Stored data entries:
*** Block opens ***

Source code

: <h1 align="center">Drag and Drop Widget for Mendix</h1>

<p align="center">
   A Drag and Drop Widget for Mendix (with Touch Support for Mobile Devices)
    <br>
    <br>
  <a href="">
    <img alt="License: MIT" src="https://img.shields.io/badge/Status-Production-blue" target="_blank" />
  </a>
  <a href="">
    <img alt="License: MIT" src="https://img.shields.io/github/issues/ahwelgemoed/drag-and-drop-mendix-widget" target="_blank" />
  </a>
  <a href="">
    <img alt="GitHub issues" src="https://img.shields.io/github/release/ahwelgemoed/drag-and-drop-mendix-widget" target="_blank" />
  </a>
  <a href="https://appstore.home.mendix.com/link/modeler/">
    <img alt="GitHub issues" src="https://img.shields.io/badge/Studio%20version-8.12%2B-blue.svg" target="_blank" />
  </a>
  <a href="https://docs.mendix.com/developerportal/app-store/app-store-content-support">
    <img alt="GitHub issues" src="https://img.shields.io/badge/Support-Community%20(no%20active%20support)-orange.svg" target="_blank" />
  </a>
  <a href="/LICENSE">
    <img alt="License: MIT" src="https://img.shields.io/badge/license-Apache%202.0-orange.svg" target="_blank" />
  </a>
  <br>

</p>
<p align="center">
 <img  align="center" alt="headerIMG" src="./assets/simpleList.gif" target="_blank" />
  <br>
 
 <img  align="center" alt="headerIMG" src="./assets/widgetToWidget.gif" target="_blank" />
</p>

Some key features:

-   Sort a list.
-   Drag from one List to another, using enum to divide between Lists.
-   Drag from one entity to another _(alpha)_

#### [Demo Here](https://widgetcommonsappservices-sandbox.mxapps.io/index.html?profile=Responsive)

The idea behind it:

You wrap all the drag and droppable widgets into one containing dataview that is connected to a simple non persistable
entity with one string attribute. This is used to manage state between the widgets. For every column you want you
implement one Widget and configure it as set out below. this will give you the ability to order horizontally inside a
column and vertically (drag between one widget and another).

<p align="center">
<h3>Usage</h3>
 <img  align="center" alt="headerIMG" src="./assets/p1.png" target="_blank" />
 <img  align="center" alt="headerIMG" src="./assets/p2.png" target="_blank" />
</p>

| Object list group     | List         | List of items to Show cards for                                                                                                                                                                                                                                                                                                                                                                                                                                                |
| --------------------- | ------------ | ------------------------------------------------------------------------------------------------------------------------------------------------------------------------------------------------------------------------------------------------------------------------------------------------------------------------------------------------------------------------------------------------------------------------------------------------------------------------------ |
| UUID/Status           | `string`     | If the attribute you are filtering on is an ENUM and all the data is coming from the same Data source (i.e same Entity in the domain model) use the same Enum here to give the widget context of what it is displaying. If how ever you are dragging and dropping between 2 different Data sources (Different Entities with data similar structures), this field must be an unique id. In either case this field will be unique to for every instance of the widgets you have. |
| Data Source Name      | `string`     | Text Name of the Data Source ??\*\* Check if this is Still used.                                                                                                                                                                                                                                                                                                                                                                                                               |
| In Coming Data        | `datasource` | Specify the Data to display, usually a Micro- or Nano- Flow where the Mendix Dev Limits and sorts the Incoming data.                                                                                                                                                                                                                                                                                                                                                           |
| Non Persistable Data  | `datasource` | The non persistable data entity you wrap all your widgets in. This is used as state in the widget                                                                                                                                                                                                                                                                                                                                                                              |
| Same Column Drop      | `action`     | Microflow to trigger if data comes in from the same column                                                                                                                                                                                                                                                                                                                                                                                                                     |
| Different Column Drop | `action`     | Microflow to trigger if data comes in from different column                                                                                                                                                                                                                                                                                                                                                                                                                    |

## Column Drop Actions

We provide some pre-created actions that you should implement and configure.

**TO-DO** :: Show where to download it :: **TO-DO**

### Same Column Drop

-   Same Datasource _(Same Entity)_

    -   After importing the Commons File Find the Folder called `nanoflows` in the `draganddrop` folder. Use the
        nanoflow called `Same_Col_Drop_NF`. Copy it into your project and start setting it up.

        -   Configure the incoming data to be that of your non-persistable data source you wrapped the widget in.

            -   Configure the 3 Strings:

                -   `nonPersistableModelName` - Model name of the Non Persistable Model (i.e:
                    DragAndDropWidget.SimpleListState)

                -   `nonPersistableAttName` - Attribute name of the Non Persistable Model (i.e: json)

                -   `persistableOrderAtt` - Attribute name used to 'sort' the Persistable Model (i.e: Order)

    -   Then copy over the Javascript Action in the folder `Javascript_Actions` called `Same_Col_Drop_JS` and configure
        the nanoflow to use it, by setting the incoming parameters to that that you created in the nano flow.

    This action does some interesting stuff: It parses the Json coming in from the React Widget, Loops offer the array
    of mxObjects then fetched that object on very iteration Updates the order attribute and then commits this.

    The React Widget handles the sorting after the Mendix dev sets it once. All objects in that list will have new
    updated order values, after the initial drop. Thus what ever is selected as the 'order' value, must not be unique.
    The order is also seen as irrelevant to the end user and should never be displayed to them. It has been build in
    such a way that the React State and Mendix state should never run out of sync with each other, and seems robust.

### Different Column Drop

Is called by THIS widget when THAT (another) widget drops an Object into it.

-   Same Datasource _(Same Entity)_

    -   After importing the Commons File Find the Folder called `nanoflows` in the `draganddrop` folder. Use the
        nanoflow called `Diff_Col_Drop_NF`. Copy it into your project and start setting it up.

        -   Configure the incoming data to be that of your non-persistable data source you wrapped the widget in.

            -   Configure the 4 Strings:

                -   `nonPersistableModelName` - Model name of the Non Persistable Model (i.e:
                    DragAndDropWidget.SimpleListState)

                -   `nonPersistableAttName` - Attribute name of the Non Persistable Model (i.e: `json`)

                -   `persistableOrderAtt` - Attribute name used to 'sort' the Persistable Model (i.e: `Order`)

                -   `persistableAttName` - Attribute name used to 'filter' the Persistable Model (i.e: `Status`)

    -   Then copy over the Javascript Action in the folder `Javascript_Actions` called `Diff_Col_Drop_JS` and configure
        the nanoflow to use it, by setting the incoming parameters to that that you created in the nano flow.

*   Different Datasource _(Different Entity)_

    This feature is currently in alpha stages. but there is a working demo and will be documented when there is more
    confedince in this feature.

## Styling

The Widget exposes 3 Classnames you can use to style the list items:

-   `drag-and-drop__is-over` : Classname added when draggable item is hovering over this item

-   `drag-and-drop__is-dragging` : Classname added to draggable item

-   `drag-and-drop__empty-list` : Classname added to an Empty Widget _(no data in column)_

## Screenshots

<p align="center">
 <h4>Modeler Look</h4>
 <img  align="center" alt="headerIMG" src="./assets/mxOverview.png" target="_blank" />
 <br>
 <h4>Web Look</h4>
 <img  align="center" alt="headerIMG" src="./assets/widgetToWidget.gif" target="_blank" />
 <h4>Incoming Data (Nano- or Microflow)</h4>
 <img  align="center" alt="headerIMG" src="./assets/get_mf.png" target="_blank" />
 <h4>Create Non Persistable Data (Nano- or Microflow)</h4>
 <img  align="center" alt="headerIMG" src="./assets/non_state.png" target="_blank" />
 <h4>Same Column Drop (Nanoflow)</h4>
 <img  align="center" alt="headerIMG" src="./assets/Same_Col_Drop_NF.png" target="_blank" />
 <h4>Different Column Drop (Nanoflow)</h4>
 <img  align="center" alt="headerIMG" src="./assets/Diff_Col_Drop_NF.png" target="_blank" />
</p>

*** Block closes ***

> **THE TASK**: Give back the data above, repeating every record exactly.

> **EXERCISE RESPONSE**:
Source code

: <h1 align="center">Drag and Drop Widget for Mendix</h1>

<p align="center">
   A Drag and Drop Widget for Mendix (with Touch Support for Mobile Devices)
    <br>
    <br>
  <a href="">
    <img alt="License: MIT" src="https://img.shields.io/badge/Status-Production-blue" target="_blank" />
  </a>
  <a href="">
    <img alt="License: MIT" src="https://img.shields.io/github/issues/ahwelgemoed/drag-and-drop-mendix-widget" target="_blank" />
  </a>
  <a href="">
    <img alt="GitHub issues" src="https://img.shields.io/github/release/ahwelgemoed/drag-and-drop-mendix-widget" target="_blank" />
  </a>
  <a href="https://appstore.home.mendix.com/link/modeler/">
    <img alt="GitHub issues" src="https://img.shields.io/badge/Studio%20version-8.12%2B-blue.svg" target="_blank" />
  </a>
  <a href="https://docs.mendix.com/developerportal/app-store/app-store-content-support">
    <img alt="GitHub issues" src="https://img.shields.io/badge/Support-Community%20(no%20active%20support)-orange.svg" target="_blank" />
  </a>
  <a href="/LICENSE">
    <img alt="License: MIT" src="https://img.shields.io/badge/license-Apache%202.0-orange.svg" target="_blank" />
  </a>
  <br>

</p>
<p align="center">
 <img  align="center" alt="headerIMG" src="./assets/simpleList.gif" target="_blank" />
  <br>
 
 <img  align="center" alt="headerIMG" src="./assets/widgetToWidget.gif" target="_blank" />
</p>

Some key features:

-   Sort a list.
-   Drag from one List to another, using enum to divide between Lists.
-   Drag from one entity to another _(alpha)_

#### [Demo Here](https://widgetcommonsappservices-sandbox.mxapps.io/index.html?profile=Responsive)

The idea behind it:

You wrap all the drag and droppable widgets into one containing dataview that is connected to a simple non persistable
entity with one string attribute. This is used to manage state between the widgets. For every column you want you
implement one Widget and configure it as set out below. this will give you the ability to order horizontally inside a
column and vertically (drag between one widget and another).

<p align="center">
<h3>Usage</h3>
 <img  align="center" alt="headerIMG" src="./assets/p1.png" target="_blank" />
 <img  align="center" alt="headerIMG" src="./assets/p2.png" target="_blank" />
</p>

| Object list group     | List         | List of items to Show cards for                                                                                                                                                                                                                                                                                                                                                                                                                                                |
| --------------------- | ------------ | ------------------------------------------------------------------------------------------------------------------------------------------------------------------------------------------------------------------------------------------------------------------------------------------------------------------------------------------------------------------------------------------------------------------------------------------------------------------------------ |
| UUID/Status           | `string`     | If the attribute you are filtering on is an ENUM and all the data is coming from the same Data source (i.e same Entity in the domain model) use the same Enum here to give the widget context of what it is displaying. If how ever you are dragging and dropping between 2 different Data sources (Different Entities with data similar structures), this field must be an unique id. In either case this field will be unique to for every instance of the widgets you have. |
| Data Source Name      | `string`     | Text Name of the Data Source ??\*\* Check if this is Still used.                                                                                                                                                                                                                                                                                                                                                                                                               |
| In Coming Data        | `datasource` | Specify the Data to display, usually a Micro- or Nano- Flow where the Mendix Dev Limits and sorts the Incoming data.                                                                                                                                                                                                                                                                                                                                                           |
| Non Persistable Data  | `datasource` | The non persistable data entity you wrap all your widgets in. This is used as state in the widget                                                                                                                                                                                                                                                                                                                                                                              |
| Same Column Drop      | `action`     | Microflow to trigger if data comes in from the same column                                                                                                                                                                                                                                                                                                                                                                                                                     |
| Different Column Drop | `action`     | Microflow to trigger if data comes in from different column                                                                                                                                                                                                                                                                                                                                                                                                                    |

## Column Drop Actions

We provide some pre-created actions that you should implement and configure.

**TO-DO** :: Show where to download it :: **TO-DO**

### Same Column Drop

-   Same Datasource _(Same Entity)_

    -   After importing the Commons File Find the Folder called `nanoflows` in the `draganddrop` folder. Use the
        nanoflow called `Same_Col_Drop_NF`. Copy it into your project and start setting it up.

        -   Configure the incoming data to be that of your non-persistable data source you wrapped the widget in.

            -   Configure the 3 Strings:

                -   `nonPersistableModelName` - Model name of the Non Persistable Model (i.e:
                    DragAndDropWidget.SimpleListState)

                -   `nonPersistableAttName` - Attribute name of the Non Persistable Model (i.e: json)

                -   `persistableOrderAtt` - Attribute name used to 'sort' the Persistable Model (i.e: Order)

    -   Then copy over the Javascript Action in the folder `Javascript_Actions` called `Same_Col_Drop_JS` and configure
        the nanoflow to use it, by setting the incoming parameters to that that you created in the nano flow.

    This action does some interesting stuff: It parses the Json coming in from the React Widget, Loops offer the array
    of mxObjects then fetched that object on very iteration Updates the order attribute and then commits this.

    The React Widget handles the sorting after the Mendix dev sets it once. All objects in that list will have new
    updated order values, after the initial drop. Thus what ever is selected as the 'order' value, must not be unique.
    The order is also seen as irrelevant to the end user and should never be displayed to them. It has been build in
    such a way that the React State and Mendix state should never run out of sync with each other, and seems robust.

### Different Column Drop

Is called by THIS widget when THAT (another) widget drops an Object into it.

-   Same Datasource _(Same Entity)_

    -   After importing the Commons File Find the Folder called `nanoflows` in the `draganddrop` folder. Use the
        nanoflow called `Diff_Col_Drop_NF`. Copy it into your project and start setting it up.

        -   Configure the incoming data to be that of your non-persistable data source you wrapped the widget in.

            -   Configure the 4 Strings:

                -   `nonPersistableModelName` - Model name of the Non Persistable Model (i.e:
                    DragAndDropWidget.SimpleListState)

                -   `nonPersistableAttName` - Attribute name of the Non Persistable Model (i.e: `json`)

                -   `persistableOrderAtt` - Attribute name used to 'sort' the Persistable Model (i.e: `Order`)

                -   `persistableAttName` - Attribute name used to 'filter' the Persistable Model (i.e: `Status`)

    -   Then copy over the Javascript Action in the folder `Javascript_Actions` called `Diff_Col_Drop_JS` and configure
        the nanoflow to use it, by setting the incoming parameters to that that you created in the nano flow.

*   Different Datasource _(Different Entity)_

    This feature is currently in alpha stages. but there is a working demo and will be documented when there is more
    confedince in this feature.

## Styling

The Widget exposes 3 Classnames you can use to style the list items:

-   `drag-and-drop__is-over` : Classname added when draggable item is hovering over this item

-   `drag-and-drop__is-dragging` : Classname added to draggable item

-   `drag-and-drop__empty-list` : Classname added to an Empty Widget _(no data in column)_

## Screenshots

<p align="center">
 <h4>Modeler Look</h4>
 <img  align="center" alt="headerIMG" src="./assets/mxOverview.png" target="_blank" />
 <br>
 <h4>Web Look</h4>
 <img  align="center" alt="headerIMG" src="./assets/widgetToWidget.gif" target="_blank" />
 <h4>Incoming Data (Nano- or Microflow)</h4>
 <img  align="center" alt="headerIMG" src="./assets/get_mf.png" target="_blank" />
 <h4>Create Non Persistable Data (Nano- or Microflow)</h4>
 <img  align="center" alt="headerIMG" src="./assets/non_state.png" target="_blank" />
 <h4>Same Column Drop (Nanoflow)</h4>
 <img  align="center" alt="headerIMG" src="./assets/Same_Col_Drop_NF.png" target="_blank" />
 <h4>Different Column Drop (Nanoflow)</h4>
 <img  align="center" alt="headerIMG" src="./assets/Diff_Col_Drop_NF.png" target="_blank" />
</p>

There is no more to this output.